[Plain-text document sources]
=== Begin Enclosure ===

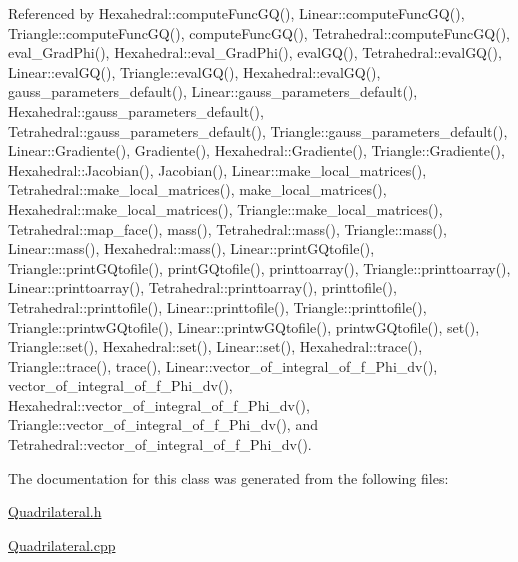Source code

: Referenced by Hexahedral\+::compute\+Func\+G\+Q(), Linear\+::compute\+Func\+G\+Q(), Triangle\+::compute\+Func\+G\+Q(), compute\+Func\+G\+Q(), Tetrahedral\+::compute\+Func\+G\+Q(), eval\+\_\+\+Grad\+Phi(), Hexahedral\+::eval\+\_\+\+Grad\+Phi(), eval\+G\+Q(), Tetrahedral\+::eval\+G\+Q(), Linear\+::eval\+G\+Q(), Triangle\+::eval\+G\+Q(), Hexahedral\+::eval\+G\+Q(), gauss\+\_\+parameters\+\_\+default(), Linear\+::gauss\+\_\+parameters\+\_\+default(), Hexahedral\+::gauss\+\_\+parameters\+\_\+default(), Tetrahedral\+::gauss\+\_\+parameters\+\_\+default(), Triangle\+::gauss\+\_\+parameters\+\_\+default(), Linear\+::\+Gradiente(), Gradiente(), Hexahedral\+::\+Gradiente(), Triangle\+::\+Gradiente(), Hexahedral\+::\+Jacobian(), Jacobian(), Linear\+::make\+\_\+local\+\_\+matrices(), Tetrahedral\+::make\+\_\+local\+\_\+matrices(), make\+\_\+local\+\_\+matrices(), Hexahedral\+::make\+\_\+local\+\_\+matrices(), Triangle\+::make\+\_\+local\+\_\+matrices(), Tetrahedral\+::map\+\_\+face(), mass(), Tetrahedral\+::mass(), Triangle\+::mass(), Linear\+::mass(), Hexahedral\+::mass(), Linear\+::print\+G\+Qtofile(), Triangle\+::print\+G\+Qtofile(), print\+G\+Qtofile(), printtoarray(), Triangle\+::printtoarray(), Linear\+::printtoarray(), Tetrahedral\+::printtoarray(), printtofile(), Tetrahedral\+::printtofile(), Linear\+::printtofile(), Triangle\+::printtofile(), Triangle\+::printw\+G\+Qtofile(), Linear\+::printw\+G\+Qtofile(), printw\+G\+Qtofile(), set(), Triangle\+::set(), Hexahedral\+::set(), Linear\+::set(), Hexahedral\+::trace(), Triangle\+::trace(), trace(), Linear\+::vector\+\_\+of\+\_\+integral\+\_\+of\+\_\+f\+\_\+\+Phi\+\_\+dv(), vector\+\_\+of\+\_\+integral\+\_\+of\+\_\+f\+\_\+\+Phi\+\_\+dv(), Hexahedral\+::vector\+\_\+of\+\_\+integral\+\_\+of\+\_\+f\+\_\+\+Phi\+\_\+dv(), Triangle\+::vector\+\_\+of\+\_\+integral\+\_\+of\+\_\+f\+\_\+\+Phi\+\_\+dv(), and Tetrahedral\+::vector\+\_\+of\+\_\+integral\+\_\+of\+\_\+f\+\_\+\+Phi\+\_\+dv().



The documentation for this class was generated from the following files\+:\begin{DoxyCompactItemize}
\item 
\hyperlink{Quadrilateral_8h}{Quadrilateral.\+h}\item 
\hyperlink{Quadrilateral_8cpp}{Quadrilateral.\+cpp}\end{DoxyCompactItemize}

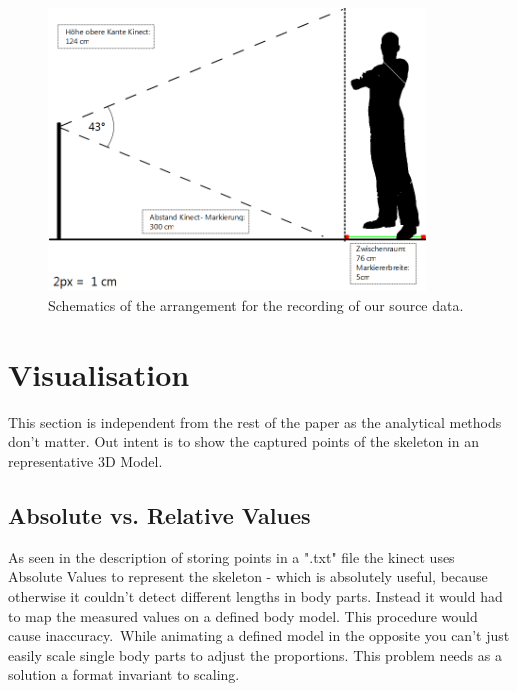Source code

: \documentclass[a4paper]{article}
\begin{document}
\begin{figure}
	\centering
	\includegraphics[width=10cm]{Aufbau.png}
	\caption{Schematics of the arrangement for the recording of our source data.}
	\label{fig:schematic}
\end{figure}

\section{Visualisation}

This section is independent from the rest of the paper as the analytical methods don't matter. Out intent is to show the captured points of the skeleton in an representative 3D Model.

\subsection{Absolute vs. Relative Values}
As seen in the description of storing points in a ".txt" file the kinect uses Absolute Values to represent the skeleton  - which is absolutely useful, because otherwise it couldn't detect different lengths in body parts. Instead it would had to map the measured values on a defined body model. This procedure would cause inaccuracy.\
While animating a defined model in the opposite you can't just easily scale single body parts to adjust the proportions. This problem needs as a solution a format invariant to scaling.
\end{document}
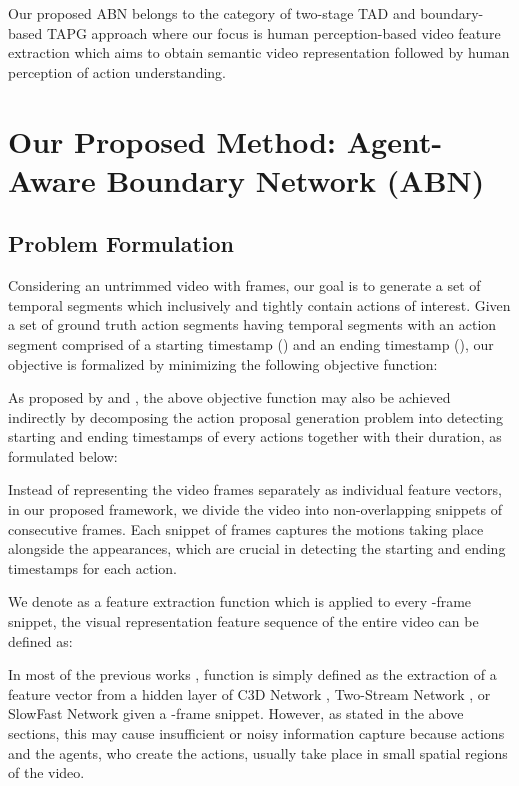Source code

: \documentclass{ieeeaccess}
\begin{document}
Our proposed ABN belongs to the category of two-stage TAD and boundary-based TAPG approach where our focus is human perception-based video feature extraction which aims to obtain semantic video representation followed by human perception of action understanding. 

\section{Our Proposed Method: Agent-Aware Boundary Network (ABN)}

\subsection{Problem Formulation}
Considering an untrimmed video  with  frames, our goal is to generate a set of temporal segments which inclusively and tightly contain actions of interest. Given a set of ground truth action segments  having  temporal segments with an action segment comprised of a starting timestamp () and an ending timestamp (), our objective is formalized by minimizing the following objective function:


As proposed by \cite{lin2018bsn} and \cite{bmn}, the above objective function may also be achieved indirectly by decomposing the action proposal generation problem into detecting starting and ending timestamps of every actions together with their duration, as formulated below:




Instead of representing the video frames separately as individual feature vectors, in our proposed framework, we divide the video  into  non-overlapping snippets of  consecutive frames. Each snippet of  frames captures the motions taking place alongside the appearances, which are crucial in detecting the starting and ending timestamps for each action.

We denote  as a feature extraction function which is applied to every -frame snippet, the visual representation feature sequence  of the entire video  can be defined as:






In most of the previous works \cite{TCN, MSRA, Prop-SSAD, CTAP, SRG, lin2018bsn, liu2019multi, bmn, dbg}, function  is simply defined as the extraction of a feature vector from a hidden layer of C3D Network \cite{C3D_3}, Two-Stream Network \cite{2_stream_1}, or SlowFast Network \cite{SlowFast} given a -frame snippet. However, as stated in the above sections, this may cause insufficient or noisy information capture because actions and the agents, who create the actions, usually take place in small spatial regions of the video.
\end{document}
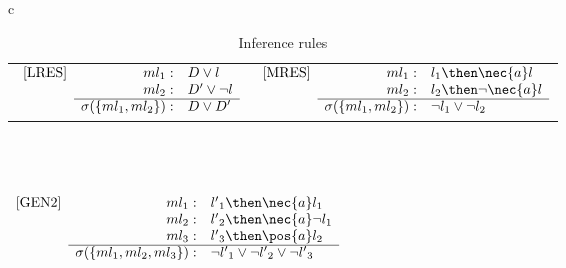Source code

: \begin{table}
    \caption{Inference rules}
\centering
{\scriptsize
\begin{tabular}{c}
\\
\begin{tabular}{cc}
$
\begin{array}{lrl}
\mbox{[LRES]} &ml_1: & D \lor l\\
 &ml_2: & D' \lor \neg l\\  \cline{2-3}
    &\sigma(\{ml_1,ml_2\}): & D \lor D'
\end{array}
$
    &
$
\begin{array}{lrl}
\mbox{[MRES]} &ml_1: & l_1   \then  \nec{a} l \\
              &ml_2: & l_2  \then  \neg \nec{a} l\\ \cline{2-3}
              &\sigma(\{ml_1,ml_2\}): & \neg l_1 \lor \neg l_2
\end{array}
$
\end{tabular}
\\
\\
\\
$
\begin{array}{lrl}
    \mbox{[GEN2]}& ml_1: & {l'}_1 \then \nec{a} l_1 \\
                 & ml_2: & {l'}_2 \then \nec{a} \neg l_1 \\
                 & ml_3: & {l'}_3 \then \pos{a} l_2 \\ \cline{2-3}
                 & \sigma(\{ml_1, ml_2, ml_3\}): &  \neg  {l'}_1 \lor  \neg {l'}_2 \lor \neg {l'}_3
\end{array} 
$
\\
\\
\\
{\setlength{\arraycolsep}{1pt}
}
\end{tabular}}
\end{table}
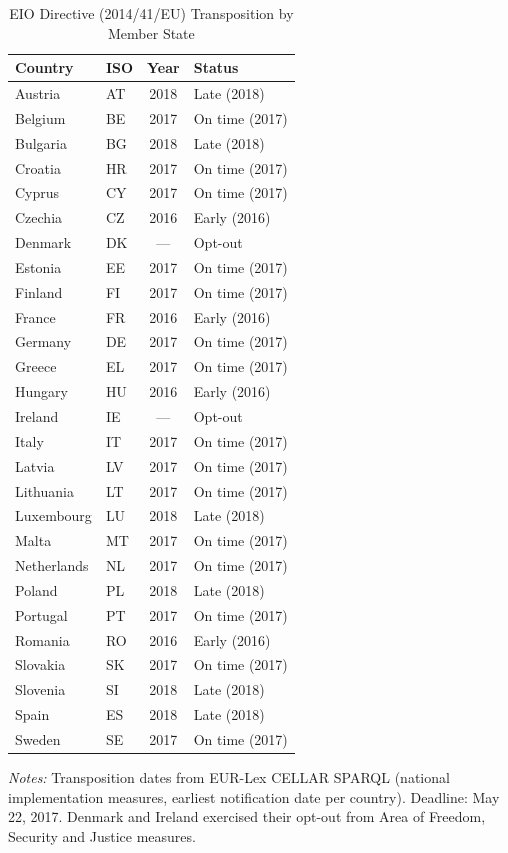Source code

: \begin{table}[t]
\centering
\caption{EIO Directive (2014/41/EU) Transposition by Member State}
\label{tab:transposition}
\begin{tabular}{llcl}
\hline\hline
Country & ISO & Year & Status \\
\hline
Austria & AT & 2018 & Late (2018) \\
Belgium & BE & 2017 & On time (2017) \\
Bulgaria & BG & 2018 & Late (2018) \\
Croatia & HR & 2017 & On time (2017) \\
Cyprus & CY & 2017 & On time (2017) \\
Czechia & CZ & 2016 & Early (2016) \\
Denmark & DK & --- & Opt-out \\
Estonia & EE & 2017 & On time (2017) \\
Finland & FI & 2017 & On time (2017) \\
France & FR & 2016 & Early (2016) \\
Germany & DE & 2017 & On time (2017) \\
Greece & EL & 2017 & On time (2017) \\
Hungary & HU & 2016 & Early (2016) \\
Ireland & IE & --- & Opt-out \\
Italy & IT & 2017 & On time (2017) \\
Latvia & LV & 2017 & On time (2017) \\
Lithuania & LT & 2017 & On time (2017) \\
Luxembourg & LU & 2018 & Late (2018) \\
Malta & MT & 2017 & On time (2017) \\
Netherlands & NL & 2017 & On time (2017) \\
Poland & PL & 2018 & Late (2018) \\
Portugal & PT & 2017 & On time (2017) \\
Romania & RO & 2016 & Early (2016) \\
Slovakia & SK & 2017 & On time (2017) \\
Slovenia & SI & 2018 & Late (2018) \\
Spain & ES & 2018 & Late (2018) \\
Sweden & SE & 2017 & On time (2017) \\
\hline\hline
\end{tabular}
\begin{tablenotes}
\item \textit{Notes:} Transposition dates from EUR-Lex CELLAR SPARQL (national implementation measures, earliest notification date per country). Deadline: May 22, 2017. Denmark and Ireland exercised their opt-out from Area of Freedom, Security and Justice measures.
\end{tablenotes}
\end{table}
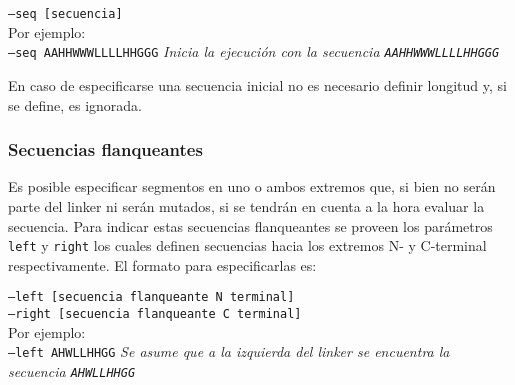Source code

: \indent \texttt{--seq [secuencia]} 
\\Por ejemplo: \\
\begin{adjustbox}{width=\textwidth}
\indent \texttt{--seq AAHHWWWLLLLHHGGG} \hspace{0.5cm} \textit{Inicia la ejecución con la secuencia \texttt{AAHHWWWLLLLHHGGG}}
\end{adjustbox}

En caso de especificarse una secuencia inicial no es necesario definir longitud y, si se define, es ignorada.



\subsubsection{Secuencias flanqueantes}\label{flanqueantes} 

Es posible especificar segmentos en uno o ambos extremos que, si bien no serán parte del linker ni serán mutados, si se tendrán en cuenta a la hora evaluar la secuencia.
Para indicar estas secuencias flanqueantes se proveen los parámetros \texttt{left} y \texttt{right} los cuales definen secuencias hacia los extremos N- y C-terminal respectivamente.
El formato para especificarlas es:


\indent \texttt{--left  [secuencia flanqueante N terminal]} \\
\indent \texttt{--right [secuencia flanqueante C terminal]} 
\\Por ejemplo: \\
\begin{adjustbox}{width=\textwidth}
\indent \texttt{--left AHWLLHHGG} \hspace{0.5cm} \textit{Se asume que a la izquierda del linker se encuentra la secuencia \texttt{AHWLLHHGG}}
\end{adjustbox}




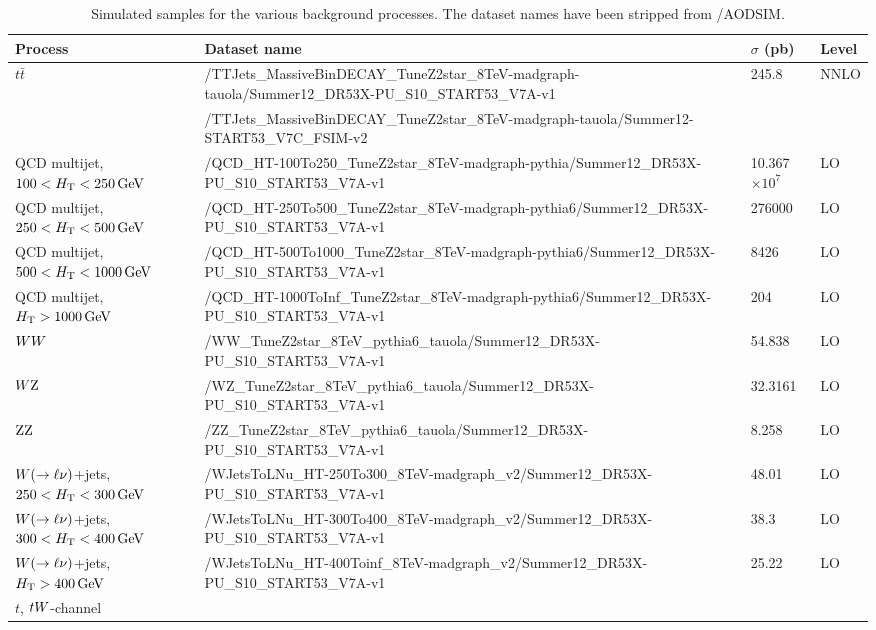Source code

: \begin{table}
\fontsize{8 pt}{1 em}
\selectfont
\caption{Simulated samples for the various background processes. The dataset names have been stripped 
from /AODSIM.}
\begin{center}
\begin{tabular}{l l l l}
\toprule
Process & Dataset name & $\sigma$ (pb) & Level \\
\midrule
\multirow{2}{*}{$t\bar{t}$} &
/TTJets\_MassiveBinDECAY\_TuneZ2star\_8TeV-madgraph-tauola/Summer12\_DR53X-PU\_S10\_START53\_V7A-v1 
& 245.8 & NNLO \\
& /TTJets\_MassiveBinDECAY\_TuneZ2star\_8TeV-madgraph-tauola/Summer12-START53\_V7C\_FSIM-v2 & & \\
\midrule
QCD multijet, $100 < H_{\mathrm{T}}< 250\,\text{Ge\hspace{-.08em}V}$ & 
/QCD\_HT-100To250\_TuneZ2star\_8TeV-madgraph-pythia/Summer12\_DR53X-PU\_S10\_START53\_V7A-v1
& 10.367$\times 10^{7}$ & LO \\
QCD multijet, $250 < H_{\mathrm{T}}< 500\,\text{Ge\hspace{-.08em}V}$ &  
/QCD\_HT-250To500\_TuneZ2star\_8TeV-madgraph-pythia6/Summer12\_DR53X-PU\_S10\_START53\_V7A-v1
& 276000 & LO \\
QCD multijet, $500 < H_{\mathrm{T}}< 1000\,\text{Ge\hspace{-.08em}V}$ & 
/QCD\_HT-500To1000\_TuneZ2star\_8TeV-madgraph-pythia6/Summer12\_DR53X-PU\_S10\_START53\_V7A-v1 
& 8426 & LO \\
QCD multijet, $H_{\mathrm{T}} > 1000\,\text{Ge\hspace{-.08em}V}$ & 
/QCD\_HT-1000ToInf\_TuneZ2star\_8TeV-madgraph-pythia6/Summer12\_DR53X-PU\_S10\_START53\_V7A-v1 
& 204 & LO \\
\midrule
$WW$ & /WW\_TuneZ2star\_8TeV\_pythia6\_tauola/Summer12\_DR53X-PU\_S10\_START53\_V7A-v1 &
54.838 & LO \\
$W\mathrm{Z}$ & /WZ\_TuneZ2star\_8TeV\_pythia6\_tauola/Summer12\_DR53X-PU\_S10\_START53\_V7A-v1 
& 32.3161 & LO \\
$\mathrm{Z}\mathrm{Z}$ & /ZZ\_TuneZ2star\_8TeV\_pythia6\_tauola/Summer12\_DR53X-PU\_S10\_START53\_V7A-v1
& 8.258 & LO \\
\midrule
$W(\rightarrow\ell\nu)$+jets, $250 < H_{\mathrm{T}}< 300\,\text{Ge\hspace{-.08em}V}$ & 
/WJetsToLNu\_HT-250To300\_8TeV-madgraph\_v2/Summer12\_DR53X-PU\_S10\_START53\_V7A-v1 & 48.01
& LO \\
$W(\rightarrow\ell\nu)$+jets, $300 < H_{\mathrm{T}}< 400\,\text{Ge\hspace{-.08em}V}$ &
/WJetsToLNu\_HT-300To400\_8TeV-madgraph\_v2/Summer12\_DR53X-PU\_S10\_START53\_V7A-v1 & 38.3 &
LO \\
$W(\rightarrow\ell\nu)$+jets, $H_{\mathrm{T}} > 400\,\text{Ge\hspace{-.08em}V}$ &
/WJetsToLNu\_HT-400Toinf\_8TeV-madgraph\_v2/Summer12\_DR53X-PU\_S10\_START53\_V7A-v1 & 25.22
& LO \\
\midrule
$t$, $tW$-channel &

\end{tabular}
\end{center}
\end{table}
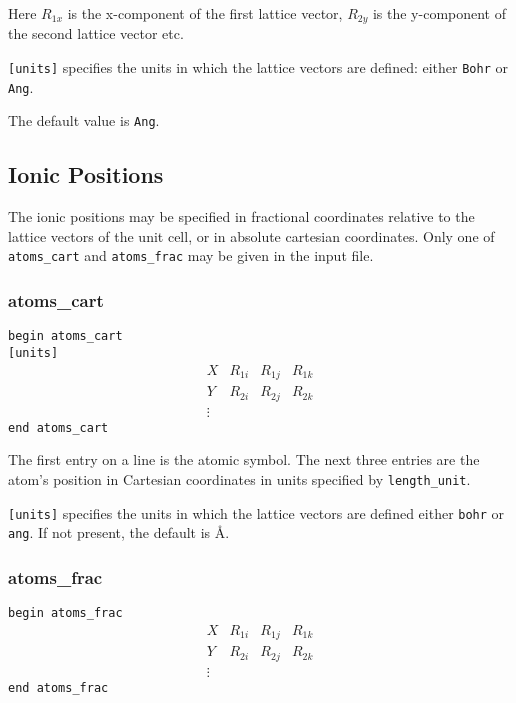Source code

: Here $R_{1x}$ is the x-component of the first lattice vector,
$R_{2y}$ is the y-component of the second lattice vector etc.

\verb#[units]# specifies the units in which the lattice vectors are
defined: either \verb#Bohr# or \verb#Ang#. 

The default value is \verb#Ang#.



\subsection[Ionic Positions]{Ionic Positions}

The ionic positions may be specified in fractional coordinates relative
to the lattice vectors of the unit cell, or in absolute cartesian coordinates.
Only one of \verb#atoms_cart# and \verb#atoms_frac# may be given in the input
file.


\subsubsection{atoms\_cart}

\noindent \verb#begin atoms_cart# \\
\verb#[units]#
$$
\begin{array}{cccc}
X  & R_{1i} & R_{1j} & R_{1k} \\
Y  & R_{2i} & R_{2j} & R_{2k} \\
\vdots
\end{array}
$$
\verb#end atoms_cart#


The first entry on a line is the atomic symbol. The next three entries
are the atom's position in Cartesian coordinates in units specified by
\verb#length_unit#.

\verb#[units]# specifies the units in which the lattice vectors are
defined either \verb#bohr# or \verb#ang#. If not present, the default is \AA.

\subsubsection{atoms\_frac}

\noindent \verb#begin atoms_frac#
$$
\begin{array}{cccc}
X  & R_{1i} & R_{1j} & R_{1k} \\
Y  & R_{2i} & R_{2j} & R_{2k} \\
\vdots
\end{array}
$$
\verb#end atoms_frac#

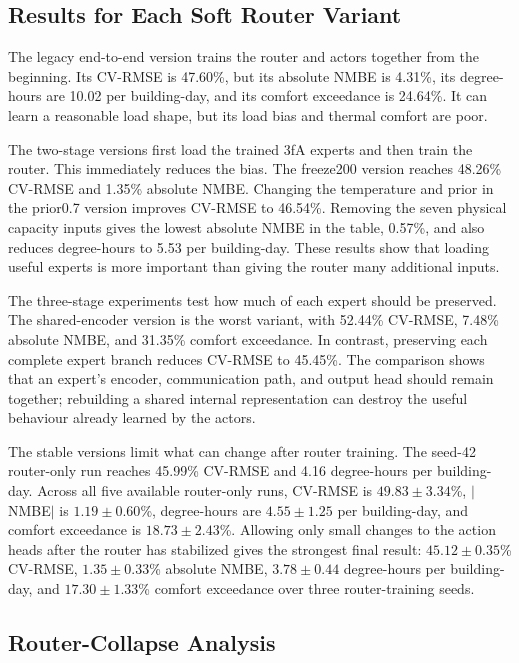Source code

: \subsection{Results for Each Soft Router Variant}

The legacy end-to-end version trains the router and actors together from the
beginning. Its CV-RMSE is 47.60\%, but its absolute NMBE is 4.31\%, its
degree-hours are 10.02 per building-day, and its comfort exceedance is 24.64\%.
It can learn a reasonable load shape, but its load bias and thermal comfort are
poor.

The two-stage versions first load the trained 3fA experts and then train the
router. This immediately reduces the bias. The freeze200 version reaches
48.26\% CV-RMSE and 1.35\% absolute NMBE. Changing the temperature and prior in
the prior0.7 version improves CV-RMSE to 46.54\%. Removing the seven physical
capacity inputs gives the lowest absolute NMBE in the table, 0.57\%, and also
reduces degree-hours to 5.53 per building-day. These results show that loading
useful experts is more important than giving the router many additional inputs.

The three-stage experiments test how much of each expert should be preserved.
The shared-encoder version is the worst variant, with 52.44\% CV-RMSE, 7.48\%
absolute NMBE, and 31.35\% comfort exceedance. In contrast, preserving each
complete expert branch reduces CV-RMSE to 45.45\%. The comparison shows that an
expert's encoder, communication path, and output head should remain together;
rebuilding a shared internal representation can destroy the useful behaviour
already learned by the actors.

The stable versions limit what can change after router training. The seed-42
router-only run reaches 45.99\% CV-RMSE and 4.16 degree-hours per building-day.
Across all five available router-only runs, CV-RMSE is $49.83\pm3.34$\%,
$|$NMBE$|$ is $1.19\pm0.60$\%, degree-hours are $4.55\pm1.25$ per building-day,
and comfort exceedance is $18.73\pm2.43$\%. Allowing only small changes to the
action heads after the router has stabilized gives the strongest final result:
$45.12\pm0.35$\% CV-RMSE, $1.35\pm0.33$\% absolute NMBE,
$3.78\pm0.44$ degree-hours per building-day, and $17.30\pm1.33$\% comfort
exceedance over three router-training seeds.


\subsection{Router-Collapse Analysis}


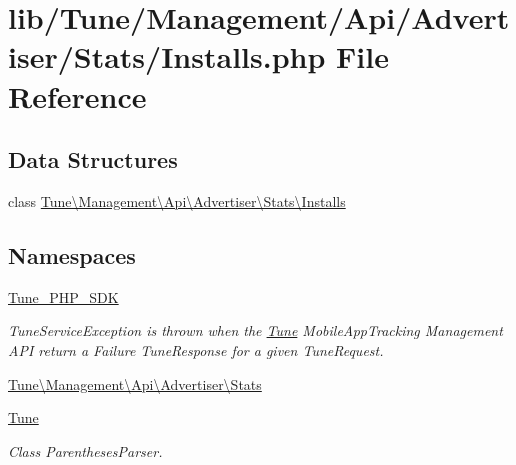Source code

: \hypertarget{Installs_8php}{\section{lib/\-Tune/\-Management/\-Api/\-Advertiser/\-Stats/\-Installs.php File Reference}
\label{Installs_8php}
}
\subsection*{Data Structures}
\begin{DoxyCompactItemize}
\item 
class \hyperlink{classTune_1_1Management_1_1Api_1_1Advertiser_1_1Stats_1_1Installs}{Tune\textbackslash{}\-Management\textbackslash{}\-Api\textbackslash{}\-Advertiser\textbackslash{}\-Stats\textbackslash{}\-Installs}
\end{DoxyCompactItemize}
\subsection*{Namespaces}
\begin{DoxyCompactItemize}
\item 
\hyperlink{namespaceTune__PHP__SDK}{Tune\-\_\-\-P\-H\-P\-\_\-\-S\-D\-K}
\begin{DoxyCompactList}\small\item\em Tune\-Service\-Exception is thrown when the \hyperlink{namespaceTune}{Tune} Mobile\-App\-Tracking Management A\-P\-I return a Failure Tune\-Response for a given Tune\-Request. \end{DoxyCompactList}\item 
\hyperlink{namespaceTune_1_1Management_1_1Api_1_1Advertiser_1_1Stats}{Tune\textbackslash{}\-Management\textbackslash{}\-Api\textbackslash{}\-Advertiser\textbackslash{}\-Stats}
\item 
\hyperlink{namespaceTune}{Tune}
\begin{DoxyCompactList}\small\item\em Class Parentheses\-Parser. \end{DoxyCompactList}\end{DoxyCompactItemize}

=== End Enclosure ===

§ Description of the task:
Whichever lines of the data include the word "then", pull them out.

§ Response to this task:
\mbox{[MRES]} &ml_1: & l_1   \then  \nec{a} l \\
              &ml_2: & l_2  \then  \neg \nec{a} l\\ \cline{2-3}
    \mbox{[GEN2]}& ml_1: & {l'}_1 \then \nec{a} l_1 \\
                 & ml_2: & {l'}_2 \then \nec{a} \neg l_1 \\
                 & ml_3: & {l'}_3 \then \pos{a} l_2 \\ \cline{2-3}
The two-stage versions first load the trained 3fA experts and then train the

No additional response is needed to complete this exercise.